Maine’s tradition is to elect uniters, not dividers. The current situation in Congress presents a unique opportunity, because both sides of the debate will need to court representatives unchained by a strict pledge to outside interests or beholden to intemperate and uncompromising positions.

This philosophical divide is not going to change for a while — such demographics take generations to move. What can change, however, is how we choose to bridge that divide. Political discourse has become bitter and divided, and there is more focus on “winning” than governing. I remember the first time I was shocked to hear a U.S. Senate leader state that their party is the “ruling” party. Such sentiments are the stuff of Parliament, not Congress. Our system was designed to protect all Americans, weak and strong, not just the “winners.” Rule in America is about responsibility, about porch-step reasoning, about cordial difference of opinion that recognizes we are all patriots who love our country.

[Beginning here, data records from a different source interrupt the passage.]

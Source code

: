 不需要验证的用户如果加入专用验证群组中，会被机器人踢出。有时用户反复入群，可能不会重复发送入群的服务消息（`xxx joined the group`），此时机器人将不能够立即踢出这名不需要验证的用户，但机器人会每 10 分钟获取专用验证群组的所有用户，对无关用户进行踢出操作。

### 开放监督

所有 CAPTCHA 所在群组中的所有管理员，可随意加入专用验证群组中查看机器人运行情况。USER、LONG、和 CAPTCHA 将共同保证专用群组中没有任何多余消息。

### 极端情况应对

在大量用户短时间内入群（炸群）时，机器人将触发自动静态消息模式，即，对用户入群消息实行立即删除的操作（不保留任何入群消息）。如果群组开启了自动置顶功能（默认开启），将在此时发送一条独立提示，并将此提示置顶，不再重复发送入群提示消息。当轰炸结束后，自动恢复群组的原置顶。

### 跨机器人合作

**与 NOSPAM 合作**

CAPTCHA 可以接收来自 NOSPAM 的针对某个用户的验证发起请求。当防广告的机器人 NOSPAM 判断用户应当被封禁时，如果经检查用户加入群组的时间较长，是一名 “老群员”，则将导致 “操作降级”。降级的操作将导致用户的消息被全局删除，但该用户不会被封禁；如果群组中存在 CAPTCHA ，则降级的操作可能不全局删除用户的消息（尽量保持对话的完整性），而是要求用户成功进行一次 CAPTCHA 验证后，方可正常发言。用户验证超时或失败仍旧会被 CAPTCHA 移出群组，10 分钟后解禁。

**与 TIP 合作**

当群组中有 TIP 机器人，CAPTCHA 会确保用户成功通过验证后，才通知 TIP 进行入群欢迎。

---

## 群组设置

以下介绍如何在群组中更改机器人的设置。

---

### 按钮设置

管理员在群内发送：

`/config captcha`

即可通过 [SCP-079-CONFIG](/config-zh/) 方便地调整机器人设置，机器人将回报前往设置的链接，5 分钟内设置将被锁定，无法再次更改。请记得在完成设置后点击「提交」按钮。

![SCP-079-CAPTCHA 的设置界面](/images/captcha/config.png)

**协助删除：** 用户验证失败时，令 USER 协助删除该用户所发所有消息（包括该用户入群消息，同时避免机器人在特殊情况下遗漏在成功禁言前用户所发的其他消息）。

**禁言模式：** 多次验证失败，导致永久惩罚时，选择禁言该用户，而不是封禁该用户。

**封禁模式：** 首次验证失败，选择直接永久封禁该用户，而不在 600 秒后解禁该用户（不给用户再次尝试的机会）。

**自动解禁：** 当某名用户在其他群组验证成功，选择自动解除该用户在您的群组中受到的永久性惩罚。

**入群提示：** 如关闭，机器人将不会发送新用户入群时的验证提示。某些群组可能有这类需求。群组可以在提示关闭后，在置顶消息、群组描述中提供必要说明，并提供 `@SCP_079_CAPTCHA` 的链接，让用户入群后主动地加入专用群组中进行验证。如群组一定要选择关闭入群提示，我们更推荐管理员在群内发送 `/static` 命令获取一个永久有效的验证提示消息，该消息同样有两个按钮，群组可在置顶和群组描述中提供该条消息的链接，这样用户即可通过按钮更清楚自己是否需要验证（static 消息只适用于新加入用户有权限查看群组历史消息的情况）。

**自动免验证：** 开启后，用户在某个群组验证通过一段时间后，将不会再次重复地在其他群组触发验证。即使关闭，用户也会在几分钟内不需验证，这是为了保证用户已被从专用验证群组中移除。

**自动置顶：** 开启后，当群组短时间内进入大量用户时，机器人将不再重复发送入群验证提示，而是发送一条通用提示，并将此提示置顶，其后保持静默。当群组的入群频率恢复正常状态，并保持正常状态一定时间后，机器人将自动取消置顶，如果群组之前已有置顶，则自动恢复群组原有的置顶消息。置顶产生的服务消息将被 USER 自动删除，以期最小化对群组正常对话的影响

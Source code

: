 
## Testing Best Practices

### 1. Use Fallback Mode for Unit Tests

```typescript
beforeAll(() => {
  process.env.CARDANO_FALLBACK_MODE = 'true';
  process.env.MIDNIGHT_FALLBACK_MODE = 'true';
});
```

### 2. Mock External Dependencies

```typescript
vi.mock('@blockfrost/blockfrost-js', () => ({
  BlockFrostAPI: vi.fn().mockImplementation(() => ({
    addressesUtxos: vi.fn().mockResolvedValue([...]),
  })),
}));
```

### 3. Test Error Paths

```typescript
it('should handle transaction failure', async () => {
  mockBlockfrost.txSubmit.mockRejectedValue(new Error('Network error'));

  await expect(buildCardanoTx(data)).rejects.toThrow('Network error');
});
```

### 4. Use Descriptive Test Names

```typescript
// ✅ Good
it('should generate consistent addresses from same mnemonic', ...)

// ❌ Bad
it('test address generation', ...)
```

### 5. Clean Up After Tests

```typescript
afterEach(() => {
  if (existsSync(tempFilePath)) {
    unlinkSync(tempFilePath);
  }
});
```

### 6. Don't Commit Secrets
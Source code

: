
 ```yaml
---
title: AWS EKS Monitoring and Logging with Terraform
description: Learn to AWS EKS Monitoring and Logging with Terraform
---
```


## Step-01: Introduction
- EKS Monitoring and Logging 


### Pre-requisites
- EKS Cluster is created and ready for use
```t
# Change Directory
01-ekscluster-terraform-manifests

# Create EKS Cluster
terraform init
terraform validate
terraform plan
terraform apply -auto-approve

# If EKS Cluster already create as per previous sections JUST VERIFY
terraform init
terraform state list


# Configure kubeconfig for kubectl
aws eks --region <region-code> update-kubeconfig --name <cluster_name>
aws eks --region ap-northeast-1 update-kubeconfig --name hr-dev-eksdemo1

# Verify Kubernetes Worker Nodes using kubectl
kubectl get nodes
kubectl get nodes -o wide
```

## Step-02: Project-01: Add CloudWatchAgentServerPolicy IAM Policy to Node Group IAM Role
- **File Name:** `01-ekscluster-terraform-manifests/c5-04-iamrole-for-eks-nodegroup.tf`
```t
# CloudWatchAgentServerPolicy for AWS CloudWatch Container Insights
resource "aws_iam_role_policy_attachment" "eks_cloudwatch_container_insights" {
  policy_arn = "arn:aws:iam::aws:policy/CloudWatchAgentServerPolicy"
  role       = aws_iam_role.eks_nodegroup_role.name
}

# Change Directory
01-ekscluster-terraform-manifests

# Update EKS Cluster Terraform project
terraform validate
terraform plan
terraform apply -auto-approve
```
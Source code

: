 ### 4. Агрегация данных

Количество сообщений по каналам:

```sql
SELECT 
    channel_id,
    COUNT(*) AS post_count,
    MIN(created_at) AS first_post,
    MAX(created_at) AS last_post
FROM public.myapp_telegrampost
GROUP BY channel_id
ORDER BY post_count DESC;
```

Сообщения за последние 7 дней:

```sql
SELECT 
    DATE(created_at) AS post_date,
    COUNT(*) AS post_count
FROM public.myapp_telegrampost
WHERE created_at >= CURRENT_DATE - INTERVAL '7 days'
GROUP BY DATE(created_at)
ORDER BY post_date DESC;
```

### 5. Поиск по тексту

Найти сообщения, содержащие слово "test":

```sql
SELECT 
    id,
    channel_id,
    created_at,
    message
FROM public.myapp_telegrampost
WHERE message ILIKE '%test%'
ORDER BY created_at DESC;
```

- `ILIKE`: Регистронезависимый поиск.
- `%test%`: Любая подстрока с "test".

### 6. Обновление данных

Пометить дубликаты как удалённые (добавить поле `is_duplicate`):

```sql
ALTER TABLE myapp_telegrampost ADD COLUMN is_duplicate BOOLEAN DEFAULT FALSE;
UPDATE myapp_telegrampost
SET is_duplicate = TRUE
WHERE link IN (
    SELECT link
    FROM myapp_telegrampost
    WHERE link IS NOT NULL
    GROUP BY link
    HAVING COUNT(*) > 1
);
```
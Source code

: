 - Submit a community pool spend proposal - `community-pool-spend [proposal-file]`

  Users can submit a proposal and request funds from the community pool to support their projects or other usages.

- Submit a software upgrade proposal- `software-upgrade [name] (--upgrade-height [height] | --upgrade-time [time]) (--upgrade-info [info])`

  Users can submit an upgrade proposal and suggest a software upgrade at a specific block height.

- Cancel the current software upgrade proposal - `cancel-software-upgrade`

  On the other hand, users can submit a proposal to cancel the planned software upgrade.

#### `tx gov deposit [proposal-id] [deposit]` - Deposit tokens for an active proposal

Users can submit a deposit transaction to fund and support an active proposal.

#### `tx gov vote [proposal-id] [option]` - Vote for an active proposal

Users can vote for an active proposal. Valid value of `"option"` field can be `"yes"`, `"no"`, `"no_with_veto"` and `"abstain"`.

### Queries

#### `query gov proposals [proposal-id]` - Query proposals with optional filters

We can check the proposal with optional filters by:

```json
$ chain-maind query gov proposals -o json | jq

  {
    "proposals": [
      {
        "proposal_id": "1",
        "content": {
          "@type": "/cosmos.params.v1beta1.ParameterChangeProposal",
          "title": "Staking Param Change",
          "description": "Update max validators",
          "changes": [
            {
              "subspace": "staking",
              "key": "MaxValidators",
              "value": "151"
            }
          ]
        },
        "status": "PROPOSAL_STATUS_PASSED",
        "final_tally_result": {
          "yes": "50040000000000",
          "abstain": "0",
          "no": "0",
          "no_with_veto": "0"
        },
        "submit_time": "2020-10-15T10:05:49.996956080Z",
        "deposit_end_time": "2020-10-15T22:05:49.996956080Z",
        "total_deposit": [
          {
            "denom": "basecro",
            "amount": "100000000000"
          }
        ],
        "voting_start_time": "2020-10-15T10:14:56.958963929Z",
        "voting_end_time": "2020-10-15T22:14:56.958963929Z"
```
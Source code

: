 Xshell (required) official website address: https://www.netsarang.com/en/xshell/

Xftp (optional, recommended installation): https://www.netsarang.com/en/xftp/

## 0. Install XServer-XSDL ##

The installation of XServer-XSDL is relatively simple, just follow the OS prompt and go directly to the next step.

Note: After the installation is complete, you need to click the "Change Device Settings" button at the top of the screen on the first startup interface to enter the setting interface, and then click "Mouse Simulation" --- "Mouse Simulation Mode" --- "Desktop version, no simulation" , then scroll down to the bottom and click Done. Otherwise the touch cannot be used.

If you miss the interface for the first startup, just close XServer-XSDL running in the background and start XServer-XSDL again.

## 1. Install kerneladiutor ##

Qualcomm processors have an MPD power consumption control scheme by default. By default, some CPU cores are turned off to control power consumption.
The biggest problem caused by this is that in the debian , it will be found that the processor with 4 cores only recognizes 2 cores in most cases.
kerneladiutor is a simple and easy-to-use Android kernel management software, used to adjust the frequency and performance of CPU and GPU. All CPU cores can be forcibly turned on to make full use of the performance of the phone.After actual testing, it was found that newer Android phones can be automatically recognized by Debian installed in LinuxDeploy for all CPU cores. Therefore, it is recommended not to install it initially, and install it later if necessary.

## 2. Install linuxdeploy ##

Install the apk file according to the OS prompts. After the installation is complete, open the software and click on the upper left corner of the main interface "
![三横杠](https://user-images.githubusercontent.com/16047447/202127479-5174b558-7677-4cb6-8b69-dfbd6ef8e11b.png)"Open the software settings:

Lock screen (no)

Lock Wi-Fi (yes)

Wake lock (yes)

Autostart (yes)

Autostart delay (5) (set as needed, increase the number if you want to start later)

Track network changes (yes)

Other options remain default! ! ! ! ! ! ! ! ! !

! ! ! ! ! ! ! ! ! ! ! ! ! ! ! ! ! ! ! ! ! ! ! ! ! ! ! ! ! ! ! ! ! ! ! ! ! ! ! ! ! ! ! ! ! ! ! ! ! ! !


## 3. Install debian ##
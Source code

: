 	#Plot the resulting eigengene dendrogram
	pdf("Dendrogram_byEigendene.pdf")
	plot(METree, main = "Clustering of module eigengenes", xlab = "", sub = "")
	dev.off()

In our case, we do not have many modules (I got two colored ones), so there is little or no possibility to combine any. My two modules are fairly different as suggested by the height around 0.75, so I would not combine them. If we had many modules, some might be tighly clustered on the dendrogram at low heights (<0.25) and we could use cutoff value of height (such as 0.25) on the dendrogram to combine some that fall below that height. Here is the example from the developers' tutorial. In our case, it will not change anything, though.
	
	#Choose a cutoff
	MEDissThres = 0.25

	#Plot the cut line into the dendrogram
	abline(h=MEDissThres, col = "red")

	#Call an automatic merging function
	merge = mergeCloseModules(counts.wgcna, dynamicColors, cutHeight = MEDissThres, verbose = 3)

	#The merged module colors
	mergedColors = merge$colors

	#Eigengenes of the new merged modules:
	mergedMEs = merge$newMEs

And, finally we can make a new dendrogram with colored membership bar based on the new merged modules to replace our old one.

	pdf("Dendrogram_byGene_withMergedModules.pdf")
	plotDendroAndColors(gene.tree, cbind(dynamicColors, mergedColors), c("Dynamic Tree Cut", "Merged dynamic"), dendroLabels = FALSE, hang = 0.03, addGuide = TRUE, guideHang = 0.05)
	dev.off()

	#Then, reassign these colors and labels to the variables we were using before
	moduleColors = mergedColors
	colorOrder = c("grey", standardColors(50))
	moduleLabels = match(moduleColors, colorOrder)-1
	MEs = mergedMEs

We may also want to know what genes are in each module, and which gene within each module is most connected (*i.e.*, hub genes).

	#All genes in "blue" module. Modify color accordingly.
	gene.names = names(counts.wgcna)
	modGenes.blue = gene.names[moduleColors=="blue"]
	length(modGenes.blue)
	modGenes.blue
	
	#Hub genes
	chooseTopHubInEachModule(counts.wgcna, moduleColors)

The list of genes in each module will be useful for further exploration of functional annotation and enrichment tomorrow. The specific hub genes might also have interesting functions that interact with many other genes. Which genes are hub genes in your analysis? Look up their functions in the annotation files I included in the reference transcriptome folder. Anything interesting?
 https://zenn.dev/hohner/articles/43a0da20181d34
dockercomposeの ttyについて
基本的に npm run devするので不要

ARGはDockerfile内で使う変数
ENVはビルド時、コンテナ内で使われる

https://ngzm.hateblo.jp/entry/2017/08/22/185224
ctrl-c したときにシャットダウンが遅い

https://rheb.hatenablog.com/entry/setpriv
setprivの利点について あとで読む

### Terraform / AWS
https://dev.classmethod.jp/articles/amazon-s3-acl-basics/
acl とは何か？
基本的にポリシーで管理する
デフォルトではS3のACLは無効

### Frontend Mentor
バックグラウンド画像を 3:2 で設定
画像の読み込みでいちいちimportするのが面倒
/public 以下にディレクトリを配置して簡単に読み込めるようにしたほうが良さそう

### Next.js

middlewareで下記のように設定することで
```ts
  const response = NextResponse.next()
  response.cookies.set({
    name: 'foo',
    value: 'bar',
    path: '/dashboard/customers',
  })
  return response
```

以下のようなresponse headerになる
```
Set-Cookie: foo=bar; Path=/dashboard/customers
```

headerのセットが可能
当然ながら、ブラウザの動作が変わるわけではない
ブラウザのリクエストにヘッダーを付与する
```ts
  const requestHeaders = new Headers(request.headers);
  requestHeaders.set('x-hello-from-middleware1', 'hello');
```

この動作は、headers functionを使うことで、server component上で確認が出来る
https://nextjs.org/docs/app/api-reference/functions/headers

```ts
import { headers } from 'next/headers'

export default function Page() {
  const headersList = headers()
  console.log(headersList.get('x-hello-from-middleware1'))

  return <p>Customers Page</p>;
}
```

The American people deserve better than political parties that pursue power so that they can “rule.” We deserve better than politicians who coarsely bellow that their way is the only way. We deserve better than bellicose taunting on the airwaves. We need true leadership which seeks to win by coming to agreement, seeking common ground and finding solutions that, while not perfect for everyone, come close enough that we can all live with them and move forward.

We are all Americans and we all love our country. Vote for candidates for your town, for your state representatives, for your national representatives who express willingness to work with the other side for solutions, not candidates who take “pledges” or espouse uncompromising positions. Save our country by seeking common ground with your neighbors. Find things to agree on and agree to work on the things we don’t agree on. Embrace and listen to your opponents’ ideas, and give them credit for wanting to help America stay great.

Invite your neighbor up on your porch and find that common ground, and hopefully, as Maine goes, so will the nation once more.

Eric Treworgy is a software executive living in Surry.